**Work required**
Look at each line below and tally those holding "original"; answer with that figure and nothing else.

**Data for this exercise**

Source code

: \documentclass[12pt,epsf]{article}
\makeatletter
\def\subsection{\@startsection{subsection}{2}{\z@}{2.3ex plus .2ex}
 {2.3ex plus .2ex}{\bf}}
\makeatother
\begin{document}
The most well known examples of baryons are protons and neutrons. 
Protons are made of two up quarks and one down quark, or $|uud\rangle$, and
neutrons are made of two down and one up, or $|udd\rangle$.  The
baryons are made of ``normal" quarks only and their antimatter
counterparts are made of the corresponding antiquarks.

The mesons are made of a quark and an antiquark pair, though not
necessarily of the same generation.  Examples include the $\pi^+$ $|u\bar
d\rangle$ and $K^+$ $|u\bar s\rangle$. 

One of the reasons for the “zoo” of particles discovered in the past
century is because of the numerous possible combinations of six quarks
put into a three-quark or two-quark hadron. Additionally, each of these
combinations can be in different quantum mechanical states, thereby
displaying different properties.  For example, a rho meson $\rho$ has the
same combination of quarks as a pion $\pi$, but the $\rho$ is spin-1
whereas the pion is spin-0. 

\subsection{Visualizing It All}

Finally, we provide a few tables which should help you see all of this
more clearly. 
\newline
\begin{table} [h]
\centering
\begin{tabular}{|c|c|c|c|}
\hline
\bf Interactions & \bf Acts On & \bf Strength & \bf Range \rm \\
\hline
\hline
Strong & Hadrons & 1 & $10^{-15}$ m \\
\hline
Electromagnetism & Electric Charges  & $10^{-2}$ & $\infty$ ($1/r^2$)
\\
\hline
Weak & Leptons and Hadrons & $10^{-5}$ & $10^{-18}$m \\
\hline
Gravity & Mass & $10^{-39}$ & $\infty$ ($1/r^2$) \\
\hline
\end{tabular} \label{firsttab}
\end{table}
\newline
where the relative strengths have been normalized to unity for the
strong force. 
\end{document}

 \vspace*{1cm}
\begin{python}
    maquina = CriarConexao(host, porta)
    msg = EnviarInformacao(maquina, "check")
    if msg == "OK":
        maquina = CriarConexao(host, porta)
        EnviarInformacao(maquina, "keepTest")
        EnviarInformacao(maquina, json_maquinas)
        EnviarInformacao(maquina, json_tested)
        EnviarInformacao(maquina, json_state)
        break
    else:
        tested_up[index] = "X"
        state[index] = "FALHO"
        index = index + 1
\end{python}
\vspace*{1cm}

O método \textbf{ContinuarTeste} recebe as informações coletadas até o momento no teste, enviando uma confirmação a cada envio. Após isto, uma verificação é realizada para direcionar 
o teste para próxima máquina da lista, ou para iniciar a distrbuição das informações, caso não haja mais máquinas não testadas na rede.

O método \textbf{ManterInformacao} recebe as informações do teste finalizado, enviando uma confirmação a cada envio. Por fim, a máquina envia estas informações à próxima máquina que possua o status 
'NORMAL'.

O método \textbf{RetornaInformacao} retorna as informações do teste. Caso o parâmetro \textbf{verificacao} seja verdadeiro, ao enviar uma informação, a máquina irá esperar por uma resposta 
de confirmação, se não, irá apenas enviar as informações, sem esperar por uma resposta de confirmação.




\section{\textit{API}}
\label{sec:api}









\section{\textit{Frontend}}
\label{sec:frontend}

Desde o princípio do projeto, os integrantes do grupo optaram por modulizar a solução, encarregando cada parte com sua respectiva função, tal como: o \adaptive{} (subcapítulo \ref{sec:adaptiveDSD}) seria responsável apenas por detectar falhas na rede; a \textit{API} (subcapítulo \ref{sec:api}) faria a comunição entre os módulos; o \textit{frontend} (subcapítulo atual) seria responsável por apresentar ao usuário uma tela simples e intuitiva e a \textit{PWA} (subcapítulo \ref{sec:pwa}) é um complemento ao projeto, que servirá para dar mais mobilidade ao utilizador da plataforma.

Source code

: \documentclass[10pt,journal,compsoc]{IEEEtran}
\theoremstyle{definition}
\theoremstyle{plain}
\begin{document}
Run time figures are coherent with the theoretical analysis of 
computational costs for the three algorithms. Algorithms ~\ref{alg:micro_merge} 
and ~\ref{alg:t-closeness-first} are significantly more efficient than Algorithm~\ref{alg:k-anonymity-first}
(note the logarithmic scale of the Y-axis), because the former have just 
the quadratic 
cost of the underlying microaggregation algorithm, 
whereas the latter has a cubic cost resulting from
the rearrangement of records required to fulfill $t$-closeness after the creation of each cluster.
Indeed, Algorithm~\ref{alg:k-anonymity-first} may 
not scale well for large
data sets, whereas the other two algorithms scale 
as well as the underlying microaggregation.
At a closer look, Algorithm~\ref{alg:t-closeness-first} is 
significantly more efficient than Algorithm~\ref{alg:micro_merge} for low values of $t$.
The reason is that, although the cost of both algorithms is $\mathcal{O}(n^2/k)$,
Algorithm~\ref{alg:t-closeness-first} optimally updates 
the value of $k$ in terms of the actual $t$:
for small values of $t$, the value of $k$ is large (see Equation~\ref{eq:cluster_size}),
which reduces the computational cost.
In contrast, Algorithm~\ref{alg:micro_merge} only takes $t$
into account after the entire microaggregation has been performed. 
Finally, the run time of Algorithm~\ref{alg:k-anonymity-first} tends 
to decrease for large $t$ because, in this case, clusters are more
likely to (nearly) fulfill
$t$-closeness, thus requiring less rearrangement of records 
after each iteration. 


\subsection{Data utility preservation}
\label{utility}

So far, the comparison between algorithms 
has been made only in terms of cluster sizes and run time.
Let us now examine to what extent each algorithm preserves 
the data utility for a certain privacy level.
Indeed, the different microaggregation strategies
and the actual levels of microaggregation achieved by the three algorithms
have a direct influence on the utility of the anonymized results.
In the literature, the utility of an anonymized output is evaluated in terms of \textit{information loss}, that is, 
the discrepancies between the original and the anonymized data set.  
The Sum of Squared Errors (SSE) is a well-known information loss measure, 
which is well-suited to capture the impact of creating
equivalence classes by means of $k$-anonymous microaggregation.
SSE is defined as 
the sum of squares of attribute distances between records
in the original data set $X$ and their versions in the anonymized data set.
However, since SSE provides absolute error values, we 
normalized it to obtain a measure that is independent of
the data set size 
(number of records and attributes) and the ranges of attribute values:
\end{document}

**Response**
2